Singh is academic director of Wharton’s Strategic Alliances: Creating Growth Opportunities program, the longest running business school program of its kind. “The group always represents a wide range of industries and nations, so we’re able to explore strategies on a number of levels, including cross-cultural. But no matter the business or the country of origin, a key measure of alliance success is how well they are supported at an organizational level. Current research shows that those companies that consistently generate greater levels of alliance value have one thing in common: a dedicated alliance function.”
Organizations that coordinate their alliance activities through a dedicated strategic alliance function have a much higher success rate (about 70 percent) than firms without one (about 40 percent). These companies appoint a vice president or director of strategic alliances with his or her own staff and resources. The dedicated function coordinates all alliance-related activity within the organization and is charged with institutionalizing processes and systems to teach, share, and leverage prior alliance-management experience and know-how throughout the company.
“An alliance function works on a number of levels,” explains Singh. “First, its managers, because of their repeated involvement in all of the firm’s alliances, become repositories of alliance management know-how. They can leverage that knowledge throughout the organization and increase the visibility and awareness of their alliances among external stakeholders (investors, customers, government) to enlist their buy-in and support. Second, the dedicated alliance function provides legitimacy and support for the firm’s alliances and helps garner internal resources necessary for alliance success.

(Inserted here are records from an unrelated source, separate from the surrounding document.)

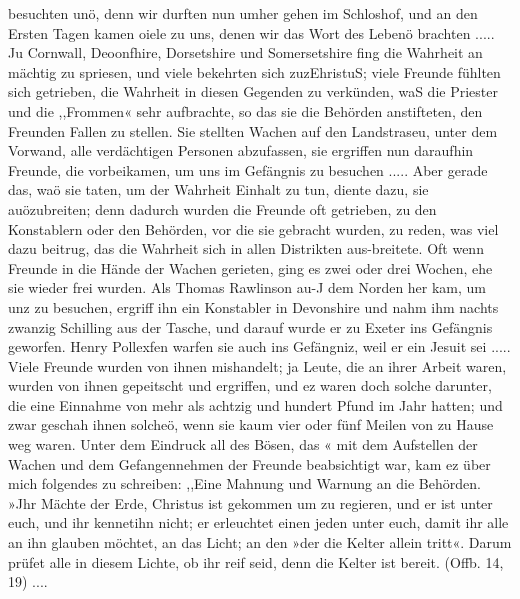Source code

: besuchten unö, denn wir durften nun umher gehen im Schloshof,
und an den Ersten Tagen kamen oiele zu uns, denen wir das
Wort des Lebenö brachten .....
Ju Cornwall, Deoonfhire, Dorsetshire und Somersetshire
fing die Wahrheit an mächtig zu spriesen, und viele bekehrten sich
zuzEhristuS; viele Freunde fühlten sich getrieben, die Wahrheit
in diesen Gegenden zu verkünden, waS die Priester und die
,,Frommen« sehr aufbrachte, so das sie die Behörden anstifteten,
den Freunden Fallen zu stellen. Sie stellten Wachen auf den
Landstraseu, unter dem Vorwand, alle verdächtigen Personen
abzufassen, sie ergriffen nun daraufhin Freunde, die vorbeikamen,
um uns im Gefängnis zu besuchen ..... Aber gerade das,
waö sie taten, um der Wahrheit Einhalt zu tun, diente dazu, sie
auözubreiten; denn dadurch wurden die Freunde oft getrieben, zu
den Konstablern oder den Behörden, vor die sie gebracht wurden,
zu reden, was viel dazu beitrug, das die Wahrheit sich in allen
Distrikten aus-breitete. Oft wenn Freunde in die Hände der
Wachen gerieten, ging es zwei oder drei Wochen, ehe sie wieder
frei wurden.
Als Thomas Rawlinson au-J dem Norden her kam, um unz
zu besuchen, ergriff ihn ein Konstabler in Devonshire und nahm
ihm nachts zwanzig Schilling aus der Tasche, und darauf wurde
er zu Exeter ins Gefängnis geworfen. Henry Pollexfen warfen
sie auch ins Gefängniz, weil er ein Jesuit sei ..... Viele
Freunde wurden von ihnen mishandelt; ja Leute, die an ihrer
Arbeit waren, wurden von ihnen gepeitscht und ergriffen, und
ez waren doch solche darunter, die eine Einnahme von mehr
als achtzig und hundert Pfund im Jahr hatten; und zwar
geschah ihnen solcheö, wenn sie kaum vier oder fünf Meilen von
zu Hause weg waren. Unter dem Eindruck all des Bösen, das «
mit dem Aufstellen der Wachen und dem Gefangennehmen der
Freunde beabsichtigt war, kam ez über mich folgendes zu schreiben:
,,Eine Mahnung und Warnung an die Behörden.
»Jhr Mächte der Erde, Christus ist gekommen um zu regieren,
und er ist unter euch, und ihr kennetihn nicht; er erleuchtet einen
jeden unter euch, damit ihr alle an ihn glauben möchtet, an
das Licht; an den »der die Kelter allein tritt«. Darum prüfet
alle in diesem Lichte, ob ihr reif seid, denn die Kelter ist bereit.
(Offb. 14, 19) ....


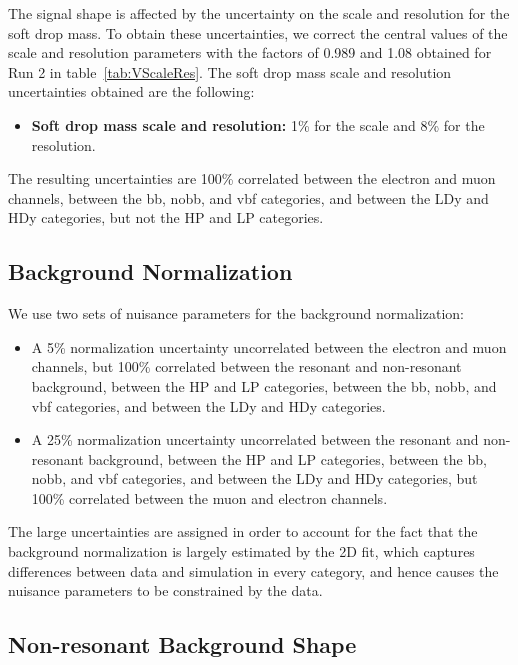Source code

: The \MJ signal shape is affected by the uncertainty on the scale and resolution for the soft drop mass.
To obtain these uncertainties, we correct the central values of the \MJ scale and resolution parameters with the factors of 0.989 and 1.08 obtained for Run 2 in table~\ref{tab:VScaleRes}.
The soft drop mass scale and resolution uncertainties obtained are the following:
\begin{itemize}
  \item {\bfseries Soft drop mass scale and resolution:} 1\% for the scale and 8\% for the resolution.
\end{itemize}
The resulting uncertainties are 100\% correlated between the electron and muon channels, between the bb, nobb, and vbf categories, and between the LDy and HDy categories, but not the HP and LP categories.

\subsection{Background Normalization}

We use two sets of nuisance parameters for the background normalization:
\begin{itemize}
  \item A 5\% normalization uncertainty uncorrelated between the electron and muon channels, but 100\% correlated between the resonant and non-resonant background, between the HP and LP categories, between the bb, nobb, and vbf categories, and between the LDy and HDy categories.
  \item A 25\% normalization uncertainty uncorrelated between the resonant and non-resonant background, between the HP and LP categories, between the bb, nobb, and vbf categories, and between the LDy and HDy categories, but 100\% correlated between the muon and electron channels.
\end{itemize}
The large uncertainties are assigned in order to account for the fact that the background normalization is largely estimated by the 2D fit, which captures differences between data and simulation in every category, and hence causes the nuisance parameters to be constrained by the data.

\subsection{Non-resonant Background Shape}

“Finally, it monitors the performance of alliances, identifying potential trouble spots before they become an issue. It can then take quick, necessary action to escalate or resolve those conflicts. Dedicated alliance functions offer internal legitimacy to alliances, assist in setting strategic priorities, and draw on resources across the company. That is why the function cannot be buried within a particular division or be relegated to low-level support within business development.”
For example, Hewlett-Packard developed 60 different tools and templates, included in a 300-page manual for guiding decision making in specific alliance situations. The manual includes such tools as a template for making the business case for an alliance, a partner-evaluation form, a negotiations template outlining the roles and responsibilities of different departments, a list of ways to measure alliance performance and an alliance-termination checklist. Another company, Philips, engaged in a multi-year project to improve its firm-wide capability to identify, negotiate, and manage alliances. This project, discussed in Strategic Alliances, substantially increased new product introduction in multiple businesses and also created corporation-wide economic value.
Singh notes, “Companies that build successful dedicated strategic alliance functions reap substantial rewards. They generate greater stock-market wealth through their alliances and better long-term strategic-alliance success rates. Over time, investment in an alliance-management capability enhances the reputation of a company as a preferred partner. Hence an alliance-management capability can be thought of as a competence in itself, one that can reap rich rewards for the organization that knows its worth.”